On Nov. 9, the Prix de la Danse de Montréal announced this year’s nine winners. The top winner is choreographer Rhodnie Désir who was awarded the $25,000 Grand Prix. She is now the first Black person to win this award.

The Prix de la Danse de Montréal was founded by dance artist Marie Chouinard in 2011. The annual ceremony, held online this year, is meant to highlight the excellence of Montreal dance artists.

In addition to being the first Black person to win the Grand Prix, Désir, 37, is the youngest person to win the award. Last year, Paul-André Fortier, 72, won.

Angélique Willkie, a jury member for the past two years, said she “has no words to describe how significant” it is that Désir was chosen and that there are several reasons why she won the award.

“At the top of everything is the excellence of the work,” Willkie said.
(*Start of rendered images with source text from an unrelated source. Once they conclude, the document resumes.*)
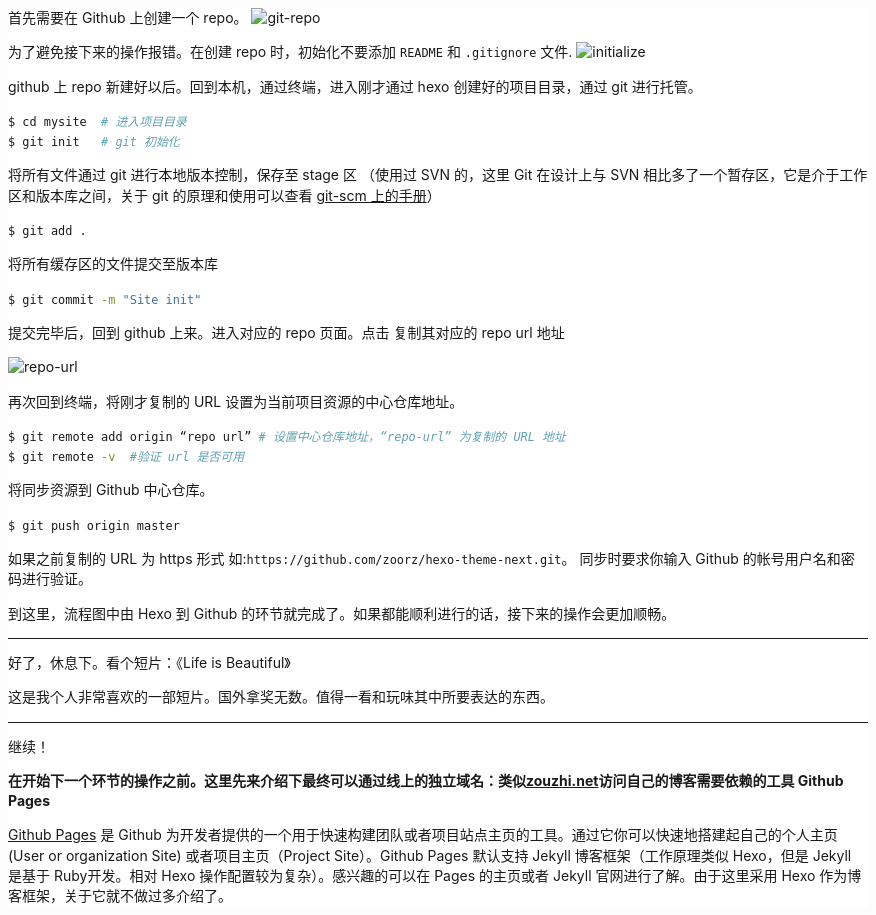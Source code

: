 首先需要在 Github 上创建一个 repo。
![git-repo](http://7xl4wx.com1.z0.glb.clouddn.com/static/images/post/repo-create.png)

为了避免接下来的操作报错。在创建 repo 时，初始化不要添加 `README` 和 `.gitignore` 文件.
![initialize](http://7xl4wx.com1.z0.glb.clouddn.com/static/images/post/repo-initialize.png)

github 上 repo 新建好以后。回到本机，通过终端，进入刚才通过 hexo  创建好的项目目录，通过 git 进行托管。

``` bash
$ cd mysite  # 进入项目目录
$ git init   # git 初始化
```
将所有文件通过 git 进行本地版本控制，保存至 stage 区
（使用过 SVN 的，这里 Git 在设计上与 SVN 相比多了一个暂存区，它是介于工作区和版本库之间，关于 git 的原理和使用可以查看 [git-scm 上的手册][git-doc]）

``` bash
$ git add .
```
将所有缓存区的文件提交至版本库
``` bash
$ git commit -m "Site init"
```

提交完毕后，回到 github 上来。进入对应的 repo 页面。点击 <i class="icon-clippy"></i> 复制其对应的 repo url 地址

![repo-url](http://7xl4wx.com1.z0.glb.clouddn.com/static/images/post/copy-remote-repository-url.png)

再次回到终端，将刚才复制的 URL 设置为当前项目资源的中心仓库地址。
``` bash
$ git remote add origin “repo url” # 设置中心仓库地址，“repo-url” 为复制的 URL 地址
$ git remote -v  #验证 url 是否可用
```
将同步资源到 Github 中心仓库。
``` bash
$ git push origin master
```
如果之前复制的 URL 为 https 形式
如:`https://github.com/zoorz/hexo-theme-next.git`。
同步时要求你输入 Github 的帐号用户名和密码进行验证。

到这里，流程图中由 Hexo 到 Github 的环节就完成了。如果都能顺利进行的话，接下来的操作会更加顺畅。

---

好了，休息下。看个短片：《Life is Beautiful》

<iframe frameborder="0" width="640" height="498" src="http://v.qq.com/iframe/player.html?vid=n0165gb59wo&tiny=0&auto=0" allowfullscreen></iframe>

这是我个人非常喜欢的一部短片。国外拿奖无数。值得一看和玩味其中所要表达的东西。

---
继续！

**在开始下一个环节的操作之前。这里先来介绍下最终可以通过线上的独立域名：类似[zouzhi.net](zouzhi-net)访问自己的博客需要依赖的工具 Github Pages**

[Github Pages][github-pages] 是 Github 为开发者提供的一个用于快速构建团队或者项目站点主页的工具。通过它你可以快速地搭建起自己的个人主页(User or organization Site) 或者项目主页（Project Site）。Github Pages 默认支持 Jekyll 博客框架（工作原理类似 Hexo，但是 Jekyll 是基于 Ruby开发。相对 Hexo 操作配置较为复杂）。感兴趣的可以在 Pages 的主页或者 Jekyll 官网进行了解。由于这里采用 Hexo 作为博客框架，关于它就不做过多介绍了。


[travis]: https://travis.org
[hexo]: https://hexo.io
[github]: https://github.com
[github-signup]: https://github.com/join
[git]: https://git-scm.com
[git-guide]: http://www.bootcss.com/p/git-guide/
[node]: https://nodejs.org
[hexo]: https://hexo.io
[taobao-npm]: http://npm.taobao.org/
[ruby]: https://www.ruby-lang.org/zh_cn/
[hexo-doc]: https://hexo.io/zh-cn/docs/
[git-doc]: https://git-scm.com/doc
[github-pages]: https://pages.github.com/
[zouzhi-net]: http://zouzhi.net
[hexo-deploy]: https://hexo.io/zh-cn/docs/deployment.html
[ssh-kegen]: https://help.github.com/articles/generating-ssh-keys/
[hexo-theme]: https://hexo.io/themes/
[theme-next]: https://github.com/iissnan/hexo-theme-next
[next-doc]: http://theme-next.iissnan.com/
[japan-traditional-color]: http://nipponcolors.com/
[1]: https://zh.wikipedia.org/wiki/%E6%95%8F%E6%8D%B7%E5%BC%80%E5%8F%91
[2]: https://zh.wikipedia.org/wiki/%E6%8C%81%E7%BA%8C%E6%95%B4%E5%90%88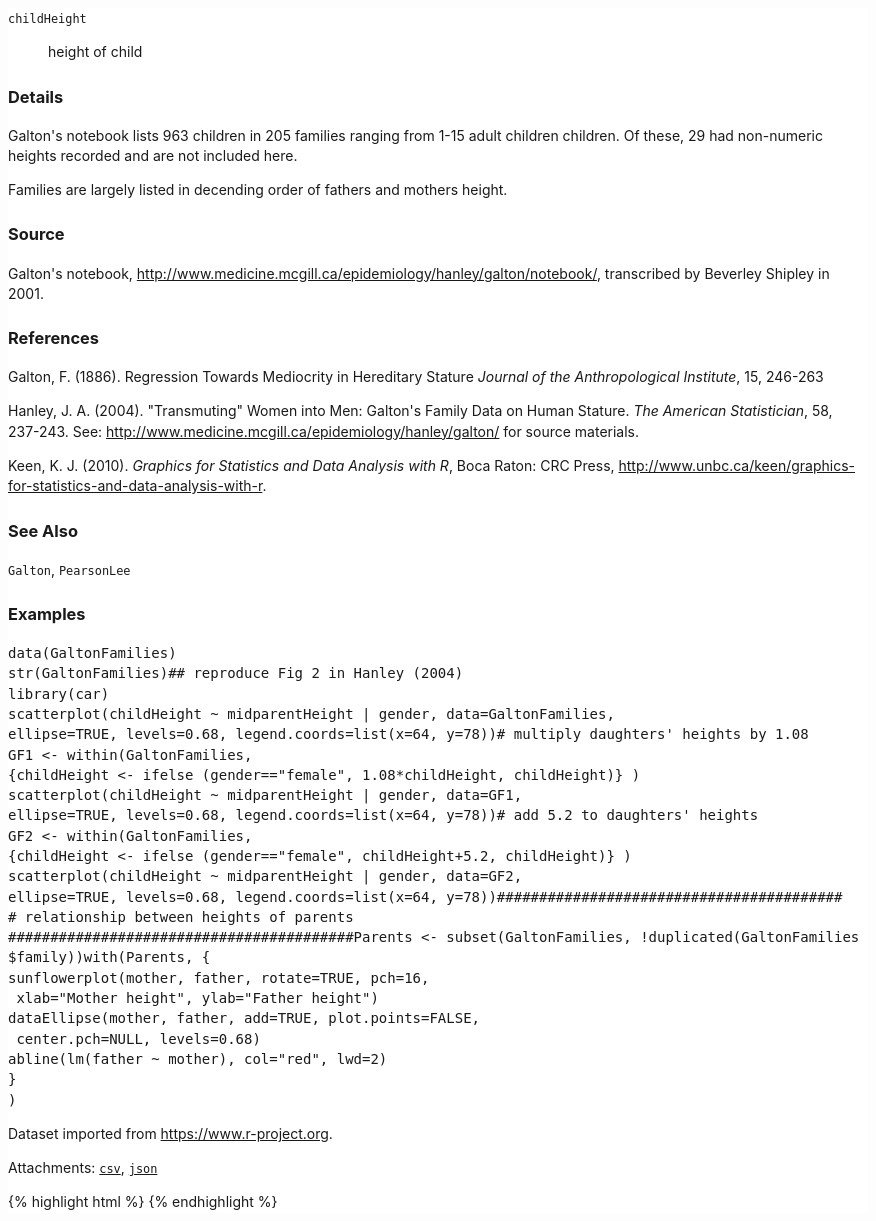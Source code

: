 <dt><code>childHeight</code></dt>
<dd>
<p>height of child</p>
</dd>
</dl>
<h3>Details</h3>
<p>Galton's notebook lists 963 children in 205 families ranging from 1-15 adult children children. Of these, 29 had non-numeric heights recorded and are not included here.</p>
<p>Families are largely listed in decending order of fathers and mothers height.</p>
<h3>Source</h3>
<p>Galton's notebook, <a href="http://www.medicine.mcgill.ca/epidemiology/hanley/galton/notebook/">http://www.medicine.mcgill.ca/epidemiology/hanley/galton/notebook/</a>, transcribed by Beverley Shipley in 2001.</p>
<h3>References</h3>
<p>Galton, F. (1886). Regression Towards Mediocrity in Hereditary Stature <em>Journal of the Anthropological Institute</em>, 15, 246-263</p>
<p>Hanley, J. A. (2004). "Transmuting" Women into Men: Galton's Family Data on Human Stature. <em>The American Statistician</em>, 58, 237-243. See: <a href="http://www.medicine.mcgill.ca/epidemiology/hanley/galton/">http://www.medicine.mcgill.ca/epidemiology/hanley/galton/</a> for source materials.</p>
<p>Keen, K. J. (2010). <em>Graphics for Statistics and Data Analysis with R</em>, Boca Raton: CRC Press, <a href="http://www.unbc.ca/keen/graphics-for-statistics-and-data-analysis-with-r">http://www.unbc.ca/keen/graphics-for-statistics-and-data-analysis-with-r</a>.</p>
<h3>See Also</h3>
<p><code>Galton</code>, <code>PearsonLee</code></p>
<h3>Examples</h3>
<pre>
data(GaltonFamilies)
str(GaltonFamilies)## reproduce Fig 2 in Hanley (2004)
library(car)
scatterplot(childHeight ~ midparentHeight | gender, data=GaltonFamilies, 
ellipse=TRUE, levels=0.68, legend.coords=list(x=64, y=78))# multiply daughters' heights by 1.08
GF1 &lt;- within(GaltonFamilies, 
{childHeight &lt;- ifelse (gender=="female", 1.08*childHeight, childHeight)} )
scatterplot(childHeight ~ midparentHeight | gender, data=GF1, 
ellipse=TRUE, levels=0.68, legend.coords=list(x=64, y=78))# add 5.2 to daughters' heights 
GF2 &lt;- within(GaltonFamilies, 
{childHeight &lt;- ifelse (gender=="female", childHeight+5.2, childHeight)} )
scatterplot(childHeight ~ midparentHeight | gender, data=GF2, 
ellipse=TRUE, levels=0.68, legend.coords=list(x=64, y=78))#########################################
# relationship between heights of parents
#########################################Parents &lt;- subset(GaltonFamilies, !duplicated(GaltonFamilies$family))with(Parents, {
sunflowerplot(mother, father, rotate=TRUE, pch=16, 
 xlab="Mother height", ylab="Father height")
dataEllipse(mother, father, add=TRUE, plot.points=FALSE, 
 center.pch=NULL, levels=0.68)
abline(lm(father ~ mother), col="red", lwd=2)
}
)</pre>
<p>Dataset imported from <a href="https://www.r-project.org">https://www.r-project.org</a>.</p></div>
<p id="dataset-attachments">Attachments: <code><a target="_blank" href="/assets/data/csv/dataset-71755.csv">csv</a></code>, <code><a target="_blank" href="/assets/data/json/dataset-71755.json">json</a></code></p>
<div id="dataset-iframe">
{% highlight html %}
<iframe src="https://pmagunia.com/iframe/r-dataset-package-histdata-galtonfamilies.html" width="100%" height="100%" style="border:0px"></iframe>
{% endhighlight %}
</div>
<div id="grid"></div>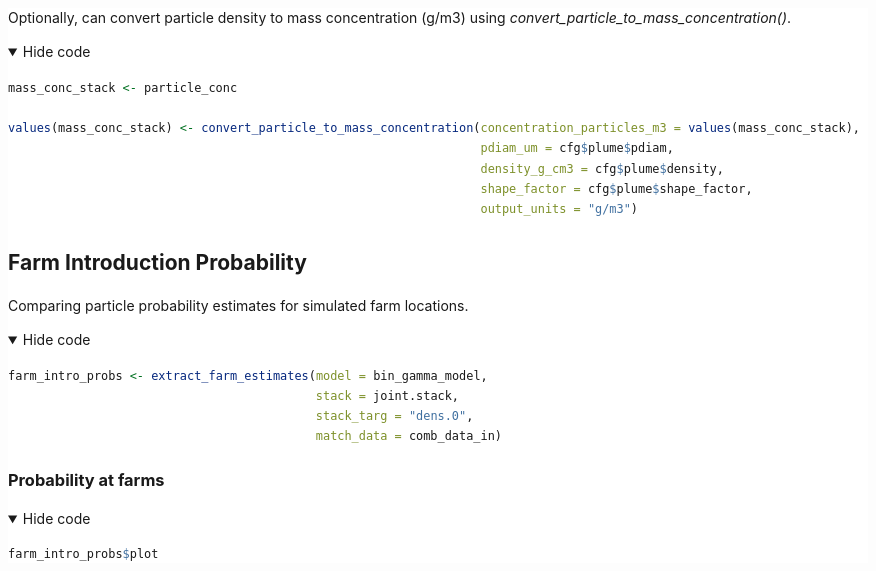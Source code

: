 Optionally, can convert particle density to mass concentration (g/m3)
using *convert_particle_to_mass_concentration()*.

<details open>
<summary>Hide code</summary>

``` r
mass_conc_stack <- particle_conc

values(mass_conc_stack) <- convert_particle_to_mass_concentration(concentration_particles_m3 = values(mass_conc_stack),
                                                                  pdiam_um = cfg$plume$pdiam,
                                                                  density_g_cm3 = cfg$plume$density,
                                                                  shape_factor = cfg$plume$shape_factor,
                                                                  output_units = "g/m3")
```

</details>

## Farm Introduction Probability

Comparing particle probability estimates for simulated farm locations.

<details open>
<summary>Hide code</summary>

``` r
farm_intro_probs <- extract_farm_estimates(model = bin_gamma_model,
                                           stack = joint.stack,
                                           stack_targ = "dens.0",
                                           match_data = comb_data_in)
```

</details>

### Probability at farms

<details open>
<summary>Hide code</summary>

``` r
farm_intro_probs$plot
```

</details>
The press release announcing the award said that the jury wanted to highlight the scope of Désir’s projects and particularly mentioned BOW’T TRAIL. The work is a combination of seven choreographic works, a five-episode web series and a 75-video documentary released on ICI ARTV / Radio-Canada.

Willkie also described Désir as a “voice of the moment” and said that her work is a mix of art and activism.

“In my opinion, that’s very rare to find in contemporary dance,” said Willkie. She also mentioned that Désir has fought for her work to even be recognized as contemporary dance.

Désir said the same thing: her work has been refused by presenters who said that what she created was not, in fact, contemporary dance but “traditional” dance. She thinks that’s because of a lack of education.

“We all have walls that we place in situations, and those walls often happen because of fear, and that fear is often unfounded because of a lack of education. So, the more we educate ourselves … the more we will be able to be more intuitive and embrace the human being and the universal art as a whole and not as fragments that we need to put staples on,” she said.

“Contemporary dance is what can be attached to the now,” she continued, noting that the art cannot be detached from society.

In addition to the Grand Prix, Rhodnie Désir Creations won the Envol award, for cultural diversity and inclusive practices in dance.

Other 2020 winners include Ethel Bruneau, Chi Long, Caroline Lauren-Beaucage, 7Starr, Les Ballets Jazz de Montréal, Parise Mongrain and Linda Rabin.

Désir hopes that her win will inspire younger artists. “It gives them hope that these spheres are also attainable, whatever the choreographic language or artistic background source or ancestral origin used. … It also tells me that my work matters and the Afro-descendant or ancestral work matters in the dance ecology.

“What it means for me right now is that I was right to be bold,” she said.